Data Cloud centralise des volumes de données personnelles souvent bien plus importants qu'un org CRM classique, ce qui en fait un point d'attention prioritaire en matière de sécurité et de gouvernance. Le modèle de sécurité s'appuie en partie sur des concepts familiers issus du CRM Salesforce (permission sets, profils), mais introduit aussi des mécanismes spécifiques au monde des données à grande échelle, qu'un consultant doit maîtriser avant toute mise en production.
L'accès aux fonctionnalités Data Cloud (créer un Data Stream, un segment, une activation) se gère via des permission sets standards comme Data Cloud Admin, Data Cloud User ou des permission sets custom construits sur les Data Cloud Permissions disponibles dans Setup. Le principe de moindre privilège s'applique ici avec d'autant plus d'importance que les Segments et Calculated Insights peuvent exposer des données sensibles agrégées à des utilisateurs qui n'auraient normalement pas accès au détail des enregistrements sources dans le CRM.
Au-delà de l'organisation logique par marque ou région (voir l'article dédié aux Data Spaces), le Data Space constitue aussi une frontière de sécurité : l'accès à un Data Space peut être restreint à certains utilisateurs ou groupes via les permissions dédiées, ce qui permet par exemple d'empêcher une équipe régionale d'accéder aux données d'une autre région, même au sein du même org Salesforce.
Data Cloud propose des mécanismes de sécurité au niveau de la ligne (Row-Level Security) configurables sur les DMO, permettant de restreindre l'accès à un sous-ensemble d'enregistrements selon des critères définis (par exemple, un utilisateur régional ne voit que les profils de sa région). Pour les données particulièrement sensibles (informations de santé, données financières), un masquage de champ (Field-Level Masking) peut être appliqué pour que certains utilisateurs voient une valeur tronquée ou anonymisée plutôt que la donnée brute, même s'ils ont accès à l'enregistrement.

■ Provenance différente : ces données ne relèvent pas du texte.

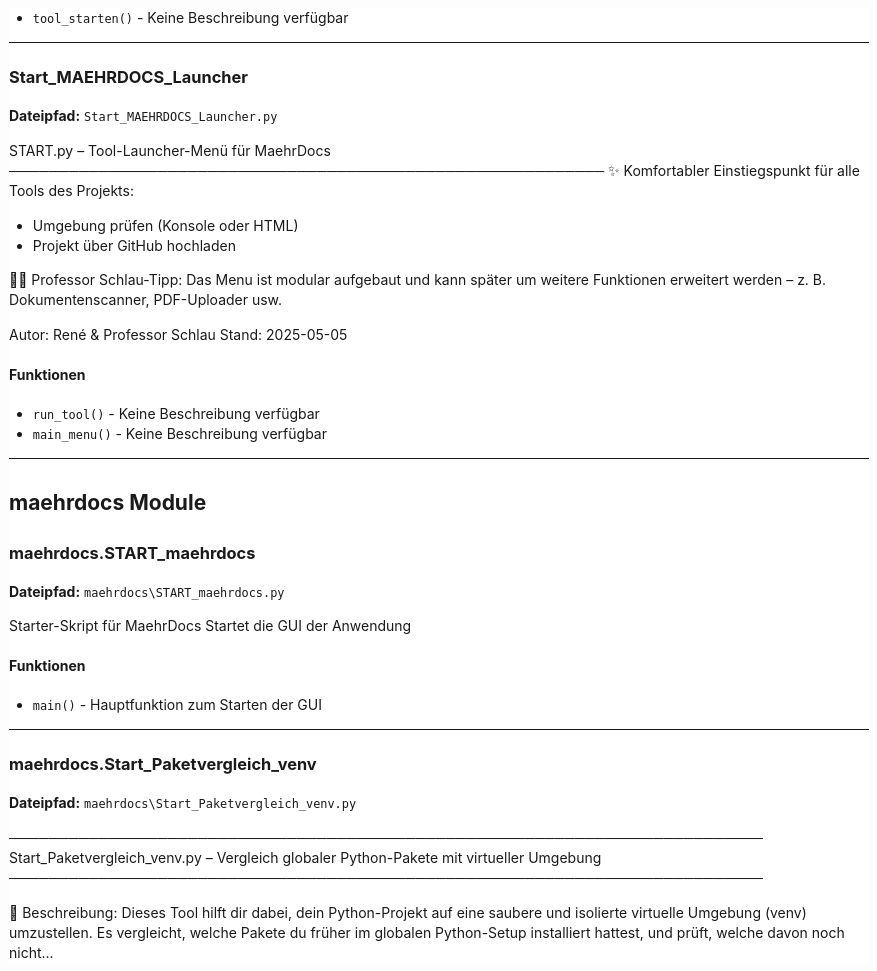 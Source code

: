 - `tool_starten()` - Keine Beschreibung verfügbar

---

### Start_MAEHRDOCS_Launcher

**Dateipfad:** `Start_MAEHRDOCS_Launcher.py`

START.py – Tool-Launcher-Menü für MaehrDocs
────────────────────────────────────────────────────────────
✨ Komfortabler Einstiegspunkt für alle Tools des Projekts:
- Umgebung prüfen (Konsole oder HTML)
- Projekt über GitHub hochladen

🧙‍♂️ Professor Schlau-Tipp:
Das Menu ist modular aufgebaut und kann später um weitere Funktionen erweitert werden – z. B. Dokumentenscanner, PDF-Uploader usw.

Autor: René & Professor Schlau
Stand: 2025-05-05

#### Funktionen

- `run_tool()` - Keine Beschreibung verfügbar
- `main_menu()` - Keine Beschreibung verfügbar

---


## maehrdocs Module

### maehrdocs.START_maehrdocs

**Dateipfad:** `maehrdocs\START_maehrdocs.py`

Starter-Skript für MaehrDocs
Startet die GUI der Anwendung

#### Funktionen

- `main()` - Hauptfunktion zum Starten der GUI

---

### maehrdocs.Start_Paketvergleich_venv

**Dateipfad:** `maehrdocs\Start_Paketvergleich_venv.py`

────────────────────────────────────────────────────────────────────────────
Start_Paketvergleich_venv.py – Vergleich globaler Python-Pakete mit virtueller Umgebung
────────────────────────────────────────────────────────────────────────────

🧾 Beschreibung:
Dieses Tool hilft dir dabei, dein Python-Projekt auf eine saubere und isolierte
virtuelle Umgebung (venv) umzustellen. Es vergleicht, welche Pakete du früher
im globalen Python-Setup installiert hattest, und prüft, welche davon noch nicht...
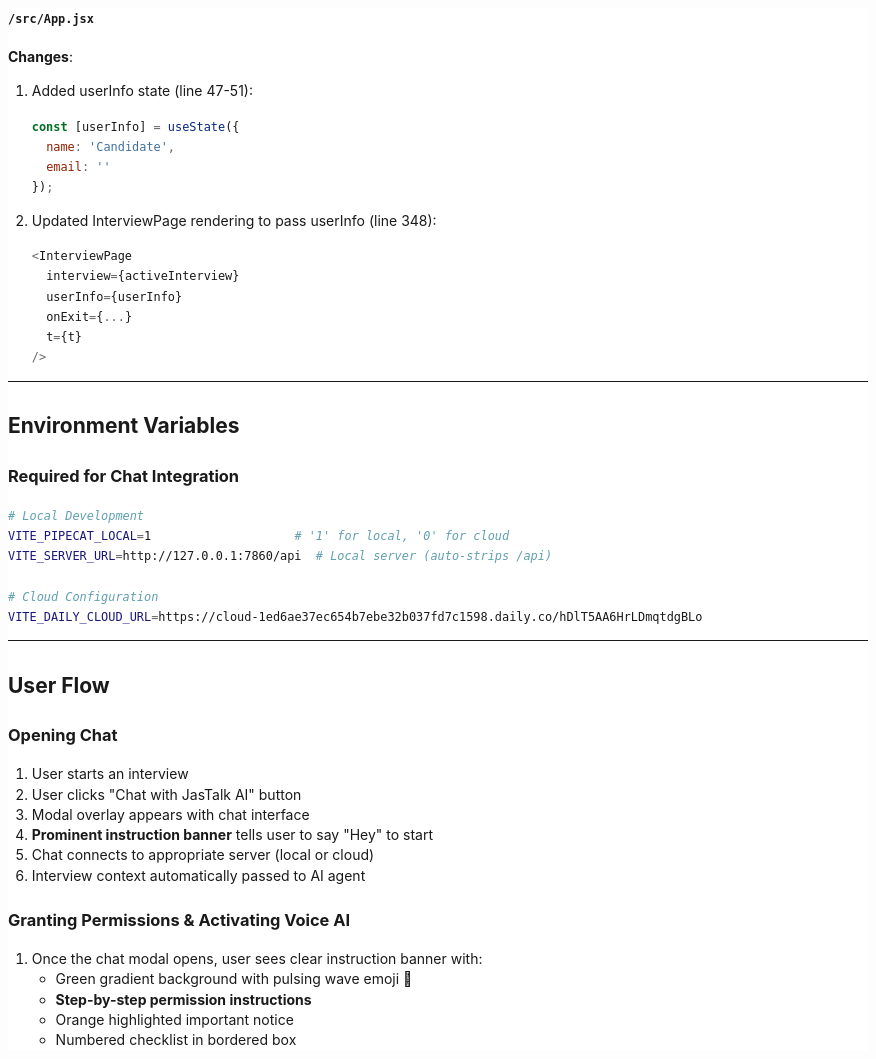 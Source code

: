 #### `/src/App.jsx`
**Changes**:
1. Added userInfo state (line 47-51):
   ```javascript
   const [userInfo] = useState({
     name: 'Candidate',
     email: ''
   });
   ```

2. Updated InterviewPage rendering to pass userInfo (line 348):
   ```javascript
   <InterviewPage
     interview={activeInterview}
     userInfo={userInfo}
     onExit={...}
     t={t}
   />
   ```

---

## Environment Variables

### Required for Chat Integration

```bash
# Local Development
VITE_PIPECAT_LOCAL=1                    # '1' for local, '0' for cloud
VITE_SERVER_URL=http://127.0.0.1:7860/api  # Local server (auto-strips /api)

# Cloud Configuration
VITE_DAILY_CLOUD_URL=https://cloud-1ed6ae37ec654b7ebe32b037fd7c1598.daily.co/hDlT5AA6HrLDmqtdgBLo
```

---

## User Flow

### Opening Chat
1. User starts an interview
2. User clicks "Chat with JasTalk AI" button
3. Modal overlay appears with chat interface
4. **Prominent instruction banner** tells user to say "Hey" to start
5. Chat connects to appropriate server (local or cloud)
6. Interview context automatically passed to AI agent

### Granting Permissions & Activating Voice AI
1. Once the chat modal opens, user sees clear instruction banner with:
   - Green gradient background with pulsing wave emoji 👋
   - **Step-by-step permission instructions**
   - Orange highlighted important notice
   - Numbered checklist in bordered box
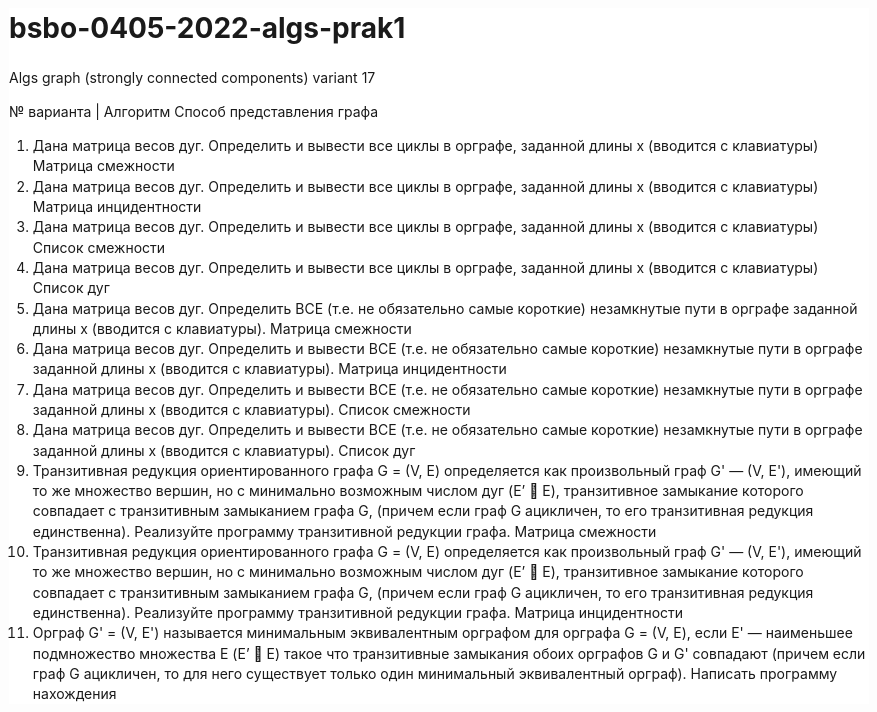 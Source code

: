 # bsbo-0405-2022-algs-prak1
Algs graph (strongly connected components) variant 17

№ варианта | Алгоритм Способ представления графа
1. Дана матрица весов дуг. Определить и вывести все циклы в орграфе,
заданной длины х (вводится с клавиатуры)
Матрица
смежности
2. Дана матрица весов дуг. Определить и вывести все циклы в орграфе,
заданной длины х (вводится с клавиатуры)
Матрица
инцидентности
3. Дана матрица весов дуг. Определить и вывести все циклы в орграфе,
заданной длины х (вводится с клавиатуры)
Список
смежности
4. Дана матрица весов дуг. Определить и вывести все циклы в орграфе,
заданной длины х (вводится с клавиатуры)
Список дуг
5. Дана матрица весов дуг. Определить ВСЕ (т.е. не обязательно самые
короткие) незамкнутые пути в орграфе заданной длины х (вводится с
клавиатуры).
Матрица
смежности
6. Дана матрица весов дуг. Определить и вывести ВСЕ (т.е. не
обязательно самые короткие) незамкнутые пути в орграфе заданной
длины х (вводится с клавиатуры).
Матрица
инцидентности
7. Дана матрица весов дуг. Определить и вывести ВСЕ (т.е. не
обязательно самые короткие) незамкнутые пути в орграфе заданной
длины х (вводится с клавиатуры).
Список
смежности
8. Дана матрица весов дуг. Определить и вывести ВСЕ (т.е. не
обязательно самые короткие) незамкнутые пути в орграфе заданной
длины х (вводится с клавиатуры).
Список дуг
9. Транзитивная редукция ориентированного графа G = (V, Е)
определяется как произвольный граф G' — (V, Е'), имеющий то же
множество вершин, но с минимально возможным числом дуг (E’ 
E), транзитивное замыкание которого совпадает с транзитивным
замыканием графа G, (причем если граф G ацикличен, то его
транзитивная редукция единственна). Реализуйте программу
транзитивной редукции графа.
Матрица
смежности
10. Транзитивная редукция ориентированного графа G = (V, Е)
определяется как произвольный граф G' — (V, Е'), имеющий то же
множество вершин, но с минимально возможным числом дуг (E’ 
E), транзитивное замыкание которого совпадает с транзитивным
замыканием графа G, (причем если граф G ацикличен, то его
транзитивная редукция единственна). Реализуйте программу
транзитивной редукции графа.
Матрица
инцидентности
11. Орграф G' = (V, Е') называется минимальным эквивалентным
орграфом для орграфа G = (V, Е), если Е' — наименьшее
подмножество множества Е (E’  E) такое что транзитивные
замыкания обоих орграфов G и G' совпадают (причем если граф G
ацикличен, то для него существует только один минимальный
эквивалентный орграф). Написать программу нахождения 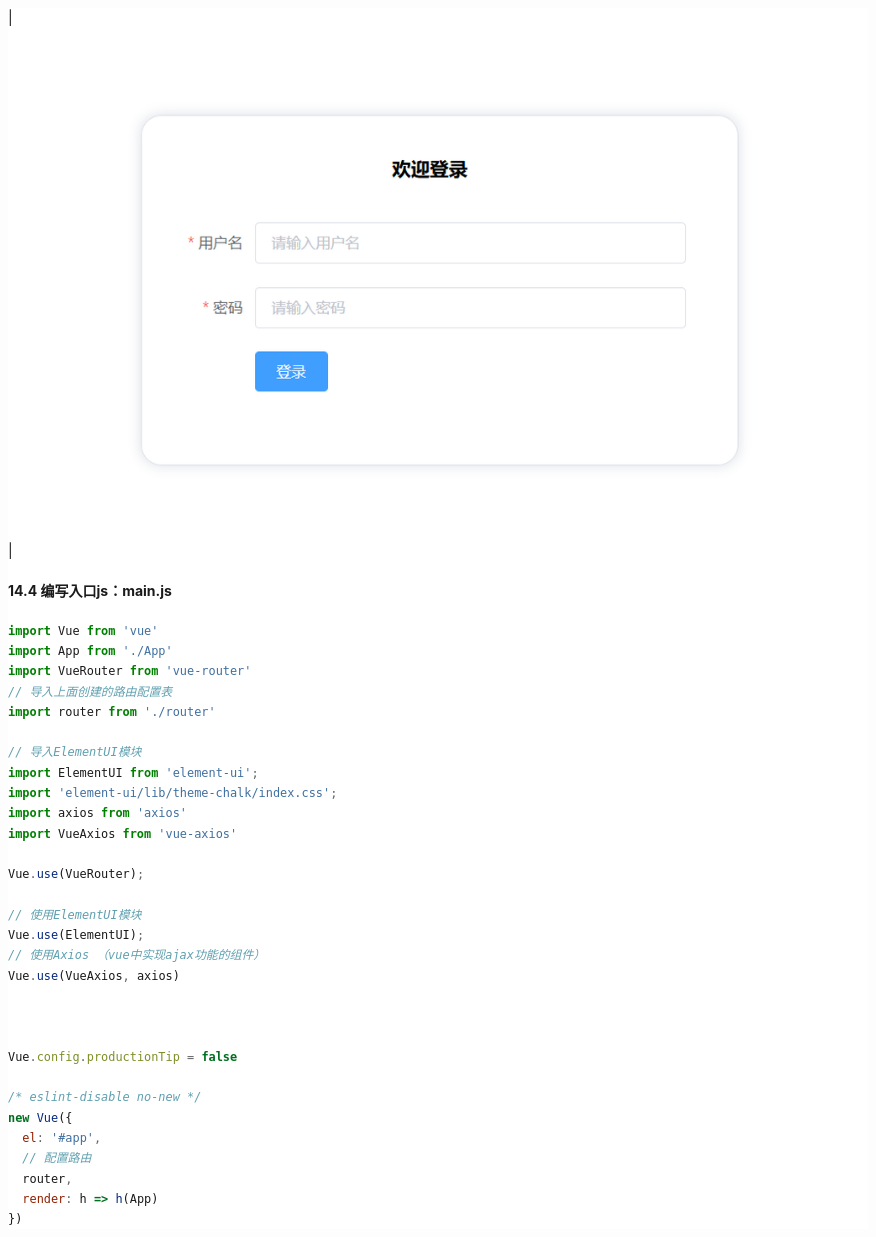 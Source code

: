 | ![1585275468102](pictures/8.png)   |



#### 14.4 编写入口js：main.js

```javascript
import Vue from 'vue'
import App from './App'
import VueRouter from 'vue-router'
// 导入上面创建的路由配置表
import router from './router'

// 导入ElementUI模块
import ElementUI from 'element-ui';
import 'element-ui/lib/theme-chalk/index.css';
import axios from 'axios'
import VueAxios from 'vue-axios'

Vue.use(VueRouter);

// 使用ElementUI模块
Vue.use(ElementUI);
// 使用Axios （vue中实现ajax功能的组件）
Vue.use(VueAxios, axios)



Vue.config.productionTip = false

/* eslint-disable no-new */
new Vue({
  el: '#app',
  // 配置路由
  router,
  render: h => h(App)
})
```
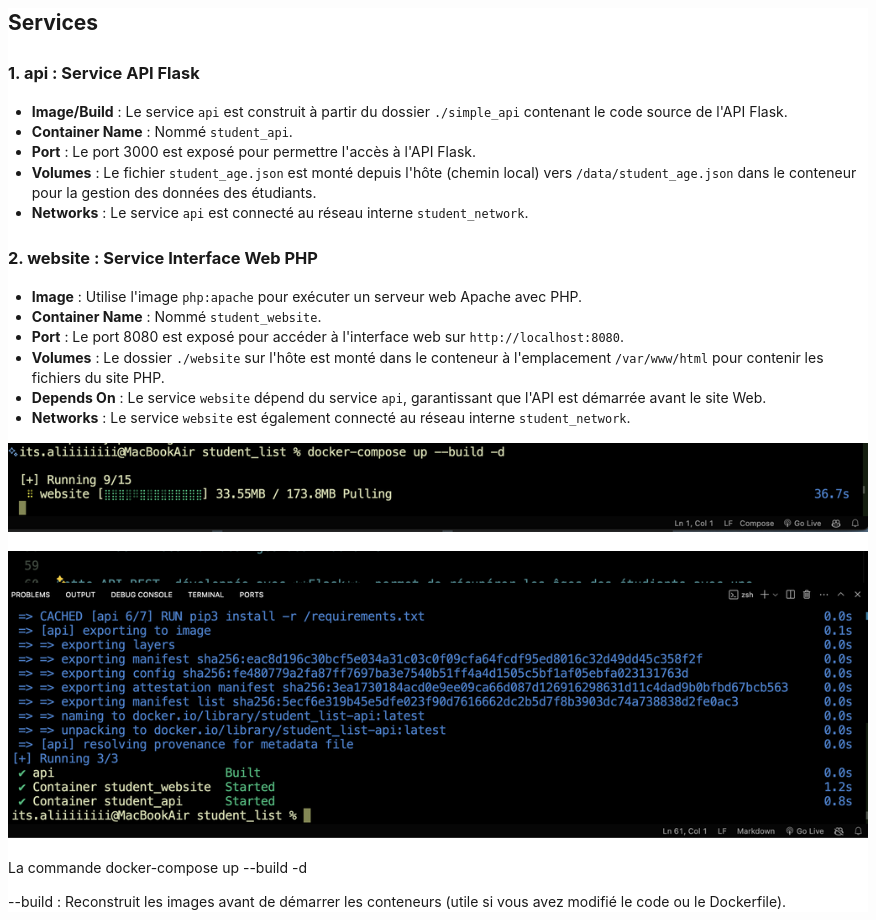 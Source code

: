 ## Services

### 1. **api** : Service API Flask

- **Image/Build** : Le service `api` est construit à partir du dossier `./simple_api` contenant le code source de l'API Flask.
- **Container Name** : Nommé `student_api`.
- **Port** : Le port 3000 est exposé pour permettre l'accès à l'API Flask.
- **Volumes** : Le fichier `student_age.json` est monté depuis l'hôte (chemin local) vers `/data/student_age.json` dans le conteneur pour la gestion des données des étudiants.
- **Networks** : Le service `api` est connecté au réseau interne `student_network`.

### 2. **website** : Service Interface Web PHP

- **Image** : Utilise l'image `php:apache` pour exécuter un serveur web Apache avec PHP.
- **Container Name** : Nommé `student_website`.
- **Port** : Le port 8080 est exposé pour accéder à l'interface web sur `http://localhost:8080`.
- **Volumes** : Le dossier `./website` sur l'hôte est monté dans le conteneur à l'emplacement `/var/www/html` pour contenir les fichiers du site PHP.
- **Depends On** : Le service `website` dépend du service `api`, garantissant que l'API est démarrée avant le site Web.
- **Networks** : Le service `website` est également connecté au réseau interne `student_network`.


![Texte alternatif](src/1.png)

![Texte alternatif](src/2.png)


La commande docker-compose up --build -d 

--build : Reconstruit les images avant de démarrer les conteneurs (utile si vous avez modifié le code ou le Dockerfile).
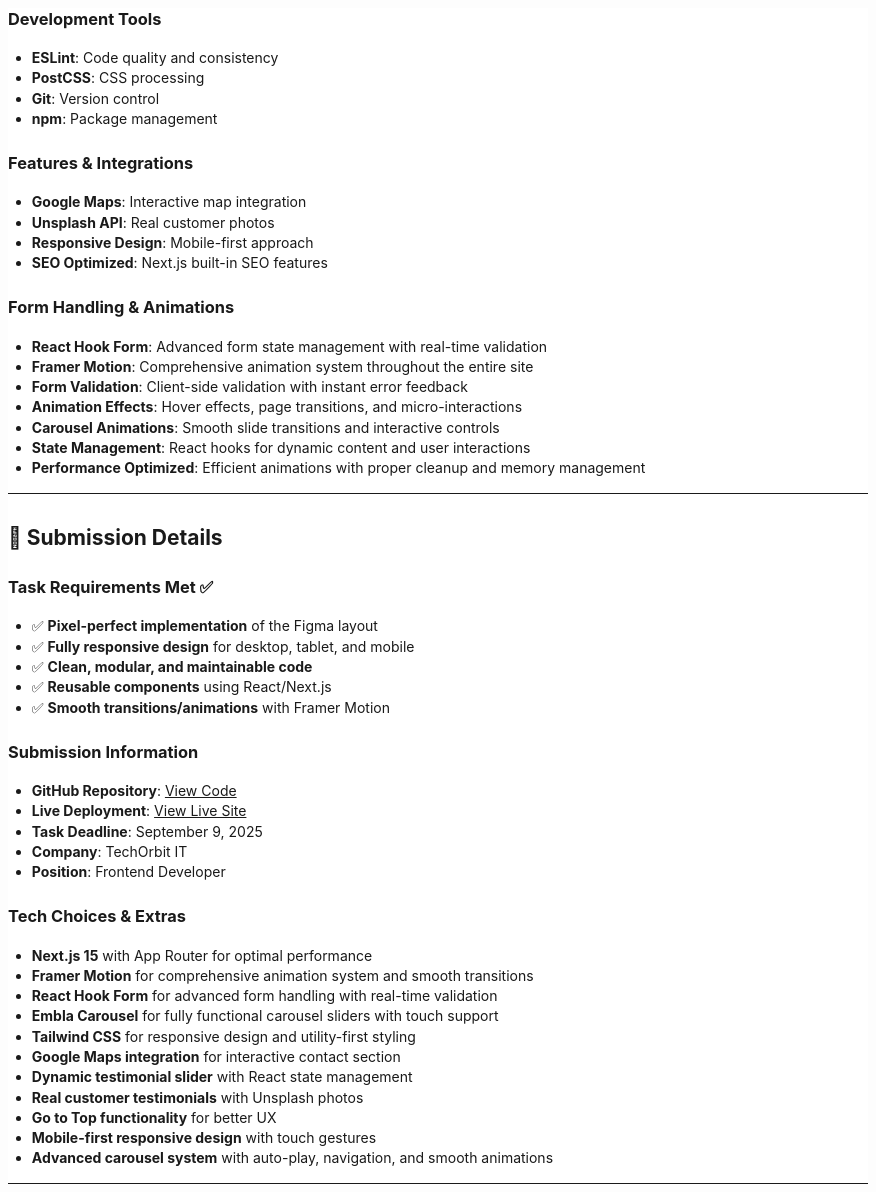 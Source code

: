 ### **Development Tools**

- **ESLint**: Code quality and consistency
- **PostCSS**: CSS processing
- **Git**: Version control
- **npm**: Package management

### **Features & Integrations**

- **Google Maps**: Interactive map integration
- **Unsplash API**: Real customer photos
- **Responsive Design**: Mobile-first approach
- **SEO Optimized**: Next.js built-in SEO features

### **Form Handling & Animations**

- **React Hook Form**: Advanced form state management with real-time validation
- **Framer Motion**: Comprehensive animation system throughout the entire site
- **Form Validation**: Client-side validation with instant error feedback
- **Animation Effects**: Hover effects, page transitions, and micro-interactions
- **Carousel Animations**: Smooth slide transitions and interactive controls
- **State Management**: React hooks for dynamic content and user interactions
- **Performance Optimized**: Efficient animations with proper cleanup and memory management

---

## 📨 **Submission Details**

### **Task Requirements Met** ✅

- ✅ **Pixel-perfect implementation** of the Figma layout
- ✅ **Fully responsive design** for desktop, tablet, and mobile
- ✅ **Clean, modular, and maintainable code**
- ✅ **Reusable components** using React/Next.js
- ✅ **Smooth transitions/animations** with Framer Motion

### **Submission Information**

- **GitHub Repository**: [View Code](https://github.com/dev-mdsohagmiya/techorbitit-front.git)
- **Live Deployment**: [View Live Site](https://your-deployment-link.vercel.app)
- **Task Deadline**: September 9, 2025
- **Company**: TechOrbit IT
- **Position**: Frontend Developer

### **Tech Choices & Extras**

- **Next.js 15** with App Router for optimal performance
- **Framer Motion** for comprehensive animation system and smooth transitions
- **React Hook Form** for advanced form handling with real-time validation
- **Embla Carousel** for fully functional carousel sliders with touch support
- **Tailwind CSS** for responsive design and utility-first styling
- **Google Maps integration** for interactive contact section
- **Dynamic testimonial slider** with React state management
- **Real customer testimonials** with Unsplash photos
- **Go to Top functionality** for better UX
- **Mobile-first responsive design** with touch gestures
- **Advanced carousel system** with auto-play, navigation, and smooth animations

---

Data Cloud intègre des objets dédiés à la gestion du consentement (opt-in, opt-out, préférences de communication par canal), consultables et filtrables comme n'importe quel autre DMO. Pour rester conforme au RGPD et aux réglementations équivalentes, ces objets de consentement doivent systématiquement être intégrés comme filtre dans les Segments destinés à l'activation marketing, et non traités comme une simple donnée descriptive parmi d'autres.
Ne traitez jamais la conformité RGPD comme une case à cocher en fin de projet. Le modèle DMO, les règles d'Identity Resolution et les Data Spaces doivent être conçus dès le départ en tenant compte des exigences de consentement et de droit à l'oubli, car les revoir a posteriori sur une base de données déjà volumineuse est significativement plus coûteux.
Pour le partage interne, privilégiez les mécanismes natifs (permission sets, Data Space, Row-Level Security) plutôt que des contournements comme la duplication de segments avec des filtres légèrement différents pour chaque équipe, qui complique la gouvernance et augmente la surface d'exposition des données. Activez également les journaux d'audit disponibles (Setup > Event Monitoring, applicable à certains événements Data Cloud) pour tracer les accès aux données sensibles, en particulier sur les organisations soumises à des obligations réglementaires strictes (santé, finance, secteur public).